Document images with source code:
· · ·

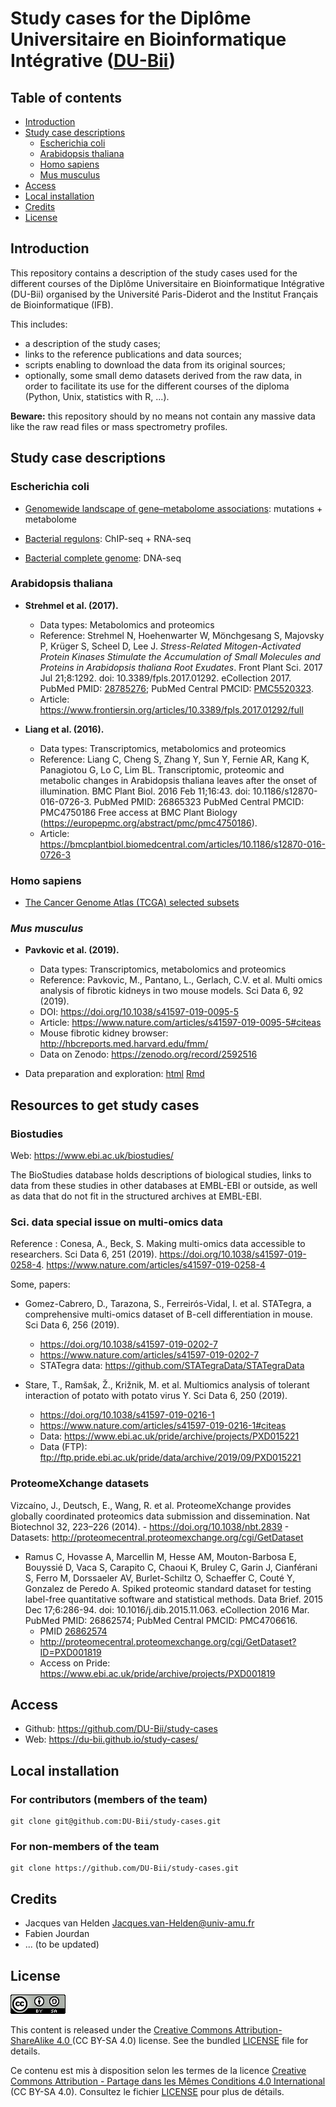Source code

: # Study cases for the Diplôme Universitaire en Bioinformatique Intégrative ([DU-Bii](https://du-bii.github.io/accueil/))

## Table of contents

- [Introduction](#introduction)
- [Study case descriptions](#study-case-descriptions)
    - [Escherichia coli](#escherichia-coli)
    - [Arabidopsis thaliana](#arabidopsis-thaliana)
    - [Homo sapiens](#homo-sapiens)
    - [Mus musculus](#mus-musculus)
- [Access](#access)
- [Local installation](#local-installation)
- [Credits](#credits)
- [License](#license)

## Introduction

This repository contains a description of the study cases used for the different courses of the Diplôme Universitaire en Bioinformatique Intégrative (DU-Bii) organised by the Université Paris-Diderot and the Institut Français de Bioinformatique (IFB). 


This includes:

- a description of the study cases;
- links to the reference publications and data sources;
- scripts enabling to download the data from its original sources;
- optionally, some small demo datasets derived from the raw data, in order to facilitate its use for the different courses of the diploma (Python, Unix, statistics with R, ...).

**Beware:** this repository should by no means not contain any massive data like the raw read files or mass spectrometry profiles.


## Study case descriptions

### Escherichia coli

- [Genomewide landscape of gene–metabolome associations](Escherichia_coli/genome-metabolome_fuhrer_2017/): mutations + metabolome

- [Bacterial regulons](Escherichia_coli/bacterial-regulons_myers_2013/): ChIP-seq + RNA-seq

- [Bacterial complete genome](Escherichia_coli/genome-sequence_allue-guardia_2019/): DNA-seq

### Arabidopsis thaliana

- **Strehmel et al. (2017).** 

    - Data types: Metabolomics and proteomics
    - Reference: Strehmel N, Hoehenwarter W, Mönchgesang S, Majovsky P, Krüger S, Scheel D, Lee
J. *Stress-Related Mitogen-Activated Protein Kinases Stimulate the Accumulation of
Small Molecules and Proteins in Arabidopsis thaliana Root Exudates*. Front Plant
Sci. 2017 Jul 21;8:1292. doi: 10.3389/fpls.2017.01292. eCollection 2017. PubMed
PMID: [28785276](https://www.ncbi.nlm.nih.gov/pubmed/?term=28785276); PubMed Central PMCID: [PMC5520323](https://europepmc.org/abstract/pmc/pmc5520323).
    - Article: <https://www.frontiersin.org/articles/10.3389/fpls.2017.01292/full>
    
- **Liang et al. (2016).** 

    - Data types: Transcriptomics, metabolomics and proteomics
    - Reference: Liang C, Cheng S, Zhang Y, Sun Y, Fernie AR, Kang K, Panagiotou G, Lo C, Lim BL. Transcriptomic, proteomic and metabolic changes in Arabidopsis thaliana leaves after the onset of illumination. BMC Plant Biol. 2016 Feb 11;16:43. doi: 10.1186/s12870-016-0726-3.
PubMed PMID: 26865323 PubMed Central PMCID: PMC4750186 Free access at BMC Plant Biology (https://europepmc.org/abstract/pmc/pmc4750186).
    - Article: <https://bmcplantbiol.biomedcentral.com/articles/10.1186/s12870-016-0726-3>


### Homo sapiens

- [The Cancer Genome Atlas (TCGA) selected subsets](Homo_sapiens/TCGA_study-case/)

### *Mus musculus*


- **Pavkovic et al. (2019).**

    - Data types: Transcriptomics, metabolomics and proteomics
    - Reference: Pavkovic, M., Pantano, L., Gerlach, C.V. et al. Multi omics analysis of fibrotic kidneys in two mouse models. Sci Data 6, 92 (2019). 
    - DOI: <https://doi.org/10.1038/s41597-019-0095-5> 
    - Article: <https://www.nature.com/articles/s41597-019-0095-5#citeas>
    - Mouse fibrotic kidney browser: <http://hbcreports.med.harvard.edu/fmm/>
    - Data on Zenodo: <https://zenodo.org/record/2592516>

- Data preparation and exploration: [html](Mus_musculus/pavkovic_2019/Rmd/prepare-data_pavkovic_2019.html) [Rmd](https://raw.githubusercontent.com/DU-Bii/study-cases/master/Mus_musculus/pavkovic_2019/Rmd/prepare-data_pavkovic_2019.Rmd)


## Resources to get study cases


### Biostudies

Web: <https://www.ebi.ac.uk/biostudies/>

The BioStudies database holds descriptions of biological studies, links to data from these studies in other databases at EMBL-EBI or outside, as well as data that do not fit in the structured archives at EMBL-EBI. 

### Sci. data special issue on multi-omics data

Reference : Conesa, A., Beck, S. Making multi-omics data accessible to researchers. Sci Data 6, 251 (2019). <https://doi.org/10.1038/s41597-019-0258-4>. 
<https://www.nature.com/articles/s41597-019-0258-4>

Some, papers:

- Gomez-Cabrero, D., Tarazona, S., Ferreirós-Vidal, I. et al. STATegra, a comprehensive multi-omics dataset of B-cell differentiation in mouse. Sci Data 6, 256 (2019). 
    - <https://doi.org/10.1038/s41597-019-0202-7>
    - <https://www.nature.com/articles/s41597-019-0202-7>
    - STATegra data: <https://github.com/STATegraData/STATegraData>


- Stare, T., Ramšak, Ž., Križnik, M. et al. Multiomics analysis of tolerant interaction of potato with potato virus Y. Sci Data 6, 250 (2019). 
    - <https://doi.org/10.1038/s41597-019-0216-1>
    - <https://www.nature.com/articles/s41597-019-0216-1#citeas>
    - Data: <https://www.ebi.ac.uk/pride/archive/projects/PXD015221>
    - Data (FTP): <ftp://ftp.pride.ebi.ac.uk/pride/data/archive/2019/09/PXD015221>

### ProteomeXchange datasets


Vizcaíno, J., Deutsch, E., Wang, R. et al. ProteomeXchange provides globally coordinated proteomics data submission and dissemination. Nat Biotechnol 32, 223–226 (2014). 
    - <https://doi.org/10.1038/nbt.2839>
    - Datasets: <http://proteomecentral.proteomexchange.org/cgi/GetDataset>


- Ramus C, Hovasse A, Marcellin M, Hesse AM, Mouton-Barbosa E, Bouyssié D, Vaca 
S, Carapito C, Chaoui K, Bruley C, Garin J, Cianférani S, Ferro M, Dorssaeler AV, Burlet-Schiltz O, Schaeffer C, Couté Y, Gonzalez de Peredo A. Spiked proteomic standard dataset for testing label-free quantitative software and statistical methods. Data Brief. 2015 Dec 17;6:286-94. doi: 10.1016/j.dib.2015.11.063. eCollection 2016 Mar. PubMed PMID: 26862574; PubMed Central PMCID: PMC4706616.
    - PMID [26862574](https://www.ncbi.nlm.nih.gov/pubmed/26862574)
    - <http://proteomecentral.proteomexchange.org/cgi/GetDataset?ID=PXD001819>
    - Access on Pride: <https://www.ebi.ac.uk/pride/archive/projects/PXD001819>

## Access

- Github: <https://github.com/DU-Bii/study-cases>
- Web: <https://du-bii.github.io/study-cases/>

## Local installation

### For contributors (members of the team)

```{bash}
git clone git@github.com:DU-Bii/study-cases.git
```
### For non-members of the team

```{bash}
git clone https://github.com/DU-Bii/study-cases.git
```


## Credits

- Jacques van Helden <Jacques.van-Helden@univ-amu.fr>
- Fabien Jourdan
- ... (to be updated)


## License

![](img/CC-BY-SA.png)


This content is released under the [Creative Commons Attribution-ShareAlike 4.0 ](https://creativecommons.org/licenses/by-sa/4.0/deed.en) (CC BY-SA 4.0) license. See the bundled [LICENSE](LICENSE.txt) file for details.

Ce contenu est mis à disposition selon les termes de la licence [Creative Commons Attribution - Partage dans les Mêmes Conditions 4.0 International](https://creativecommons.org/licenses/by-sa/4.0/deed.fr) (CC BY-SA 4.0). Consultez le fichier [LICENSE](LICENSE.txt) pour plus de détails.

· · ·

● **PROBLEM STATEMENT**: When you copy the entries above, reproduce each line exactly and leave out any pictures.

● **ANSWER BOX**:
Source code

: # Study cases for the Diplôme Universitaire en Bioinformatique Intégrative ([DU-Bii](https://du-bii.github.io/accueil/))

## Table of contents

- [Introduction](#introduction)
- [Study case descriptions](#study-case-descriptions)
    - [Escherichia coli](#escherichia-coli)
    - [Arabidopsis thaliana](#arabidopsis-thaliana)
    - [Homo sapiens](#homo-sapiens)
    - [Mus musculus](#mus-musculus)
- [Access](#access)
- [Local installation](#local-installation)
- [Credits](#credits)
- [License](#license)

## Introduction

This repository contains a description of the study cases used for the different courses of the Diplôme Universitaire en Bioinformatique Intégrative (DU-Bii) organised by the Université Paris-Diderot and the Institut Français de Bioinformatique (IFB). 


This includes:

- a description of the study cases;
- links to the reference publications and data sources;
- scripts enabling to download the data from its original sources;
- optionally, some small demo datasets derived from the raw data, in order to facilitate its use for the different courses of the diploma (Python, Unix, statistics with R, ...).

**Beware:** this repository should by no means not contain any massive data like the raw read files or mass spectrometry profiles.


## Study case descriptions

### Escherichia coli

- [Genomewide landscape of gene–metabolome associations](Escherichia_coli/genome-metabolome_fuhrer_2017/): mutations + metabolome

- [Bacterial regulons](Escherichia_coli/bacterial-regulons_myers_2013/): ChIP-seq + RNA-seq

- [Bacterial complete genome](Escherichia_coli/genome-sequence_allue-guardia_2019/): DNA-seq

### Arabidopsis thaliana

- **Strehmel et al. (2017).** 

    - Data types: Metabolomics and proteomics
    - Reference: Strehmel N, Hoehenwarter W, Mönchgesang S, Majovsky P, Krüger S, Scheel D, Lee
J. *Stress-Related Mitogen-Activated Protein Kinases Stimulate the Accumulation of
Small Molecules and Proteins in Arabidopsis thaliana Root Exudates*. Front Plant
Sci. 2017 Jul 21;8:1292. doi: 10.3389/fpls.2017.01292. eCollection 2017. PubMed
PMID: [28785276](https://www.ncbi.nlm.nih.gov/pubmed/?term=28785276); PubMed Central PMCID: [PMC5520323](https://europepmc.org/abstract/pmc/pmc5520323).
    - Article: <https://www.frontiersin.org/articles/10.3389/fpls.2017.01292/full>
    
- **Liang et al. (2016).** 

    - Data types: Transcriptomics, metabolomics and proteomics
    - Reference: Liang C, Cheng S, Zhang Y, Sun Y, Fernie AR, Kang K, Panagiotou G, Lo C, Lim BL. Transcriptomic, proteomic and metabolic changes in Arabidopsis thaliana leaves after the onset of illumination. BMC Plant Biol. 2016 Feb 11;16:43. doi: 10.1186/s12870-016-0726-3.
PubMed PMID: 26865323 PubMed Central PMCID: PMC4750186 Free access at BMC Plant Biology (https://europepmc.org/abstract/pmc/pmc4750186).
    - Article: <https://bmcplantbiol.biomedcentral.com/articles/10.1186/s12870-016-0726-3>


### Homo sapiens

- [The Cancer Genome Atlas (TCGA) selected subsets](Homo_sapiens/TCGA_study-case/)

### *Mus musculus*


- **Pavkovic et al. (2019).**

    - Data types: Transcriptomics, metabolomics and proteomics
    - Reference: Pavkovic, M., Pantano, L., Gerlach, C.V. et al. Multi omics analysis of fibrotic kidneys in two mouse models. Sci Data 6, 92 (2019). 
    - DOI: <https://doi.org/10.1038/s41597-019-0095-5> 
    - Article: <https://www.nature.com/articles/s41597-019-0095-5#citeas>
    - Mouse fibrotic kidney browser: <http://hbcreports.med.harvard.edu/fmm/>
    - Data on Zenodo: <https://zenodo.org/record/2592516>

- Data preparation and exploration: [html](Mus_musculus/pavkovic_2019/Rmd/prepare-data_pavkovic_2019.html) [Rmd](https://raw.githubusercontent.com/DU-Bii/study-cases/master/Mus_musculus/pavkovic_2019/Rmd/prepare-data_pavkovic_2019.Rmd)


## Resources to get study cases


### Biostudies

Web: <https://www.ebi.ac.uk/biostudies/>

The BioStudies database holds descriptions of biological studies, links to data from these studies in other databases at EMBL-EBI or outside, as well as data that do not fit in the structured archives at EMBL-EBI. 

### Sci. data special issue on multi-omics data

Reference : Conesa, A., Beck, S. Making multi-omics data accessible to researchers. Sci Data 6, 251 (2019). <https://doi.org/10.1038/s41597-019-0258-4>. 
<https://www.nature.com/articles/s41597-019-0258-4>

Some, papers:

- Gomez-Cabrero, D., Tarazona, S., Ferreirós-Vidal, I. et al. STATegra, a comprehensive multi-omics dataset of B-cell differentiation in mouse. Sci Data 6, 256 (2019). 
    - <https://doi.org/10.1038/s41597-019-0202-7>
    - <https://www.nature.com/articles/s41597-019-0202-7>
    - STATegra data: <https://github.com/STATegraData/STATegraData>


- Stare, T., Ramšak, Ž., Križnik, M. et al. Multiomics analysis of tolerant interaction of potato with potato virus Y. Sci Data 6, 250 (2019). 
    - <https://doi.org/10.1038/s41597-019-0216-1>
    - <https://www.nature.com/articles/s41597-019-0216-1#citeas>
    - Data: <https://www.ebi.ac.uk/pride/archive/projects/PXD015221>
    - Data (FTP): <ftp://ftp.pride.ebi.ac.uk/pride/data/archive/2019/09/PXD015221>

### ProteomeXchange datasets


Vizcaíno, J., Deutsch, E., Wang, R. et al. ProteomeXchange provides globally coordinated proteomics data submission and dissemination. Nat Biotechnol 32, 223–226 (2014). 
    - <https://doi.org/10.1038/nbt.2839>
    - Datasets: <http://proteomecentral.proteomexchange.org/cgi/GetDataset>


- Ramus C, Hovasse A, Marcellin M, Hesse AM, Mouton-Barbosa E, Bouyssié D, Vaca 
S, Carapito C, Chaoui K, Bruley C, Garin J, Cianférani S, Ferro M, Dorssaeler AV, Burlet-Schiltz O, Schaeffer C, Couté Y, Gonzalez de Peredo A. Spiked proteomic standard dataset for testing label-free quantitative software and statistical methods. Data Brief. 2015 Dec 17;6:286-94. doi: 10.1016/j.dib.2015.11.063. eCollection 2016 Mar. PubMed PMID: 26862574; PubMed Central PMCID: PMC4706616.
    - PMID [26862574](https://www.ncbi.nlm.nih.gov/pubmed/26862574)
    - <http://proteomecentral.proteomexchange.org/cgi/GetDataset?ID=PXD001819>
    - Access on Pride: <https://www.ebi.ac.uk/pride/archive/projects/PXD001819>

## Access

- Github: <https://github.com/DU-Bii/study-cases>
- Web: <https://du-bii.github.io/study-cases/>

## Local installation

### For contributors (members of the team)

```{bash}
git clone git@github.com:DU-Bii/study-cases.git
```
### For non-members of the team

```{bash}
git clone https://github.com/DU-Bii/study-cases.git
```


## Credits

- Jacques van Helden <Jacques.van-Helden@univ-amu.fr>
- Fabien Jourdan
- ... (to be updated)


## License

![](img/CC-BY-SA.png)


This content is released under the [Creative Commons Attribution-ShareAlike 4.0 ](https://creativecommons.org/licenses/by-sa/4.0/deed.en) (CC BY-SA 4.0) license. See the bundled [LICENSE](LICENSE.txt) file for details.

Ce contenu est mis à disposition selon les termes de la licence [Creative Commons Attribution - Partage dans les Mêmes Conditions 4.0 International](https://creativecommons.org/licenses/by-sa/4.0/deed.fr) (CC BY-SA 4.0). Consultez le fichier [LICENSE](LICENSE.txt) pour plus de détails.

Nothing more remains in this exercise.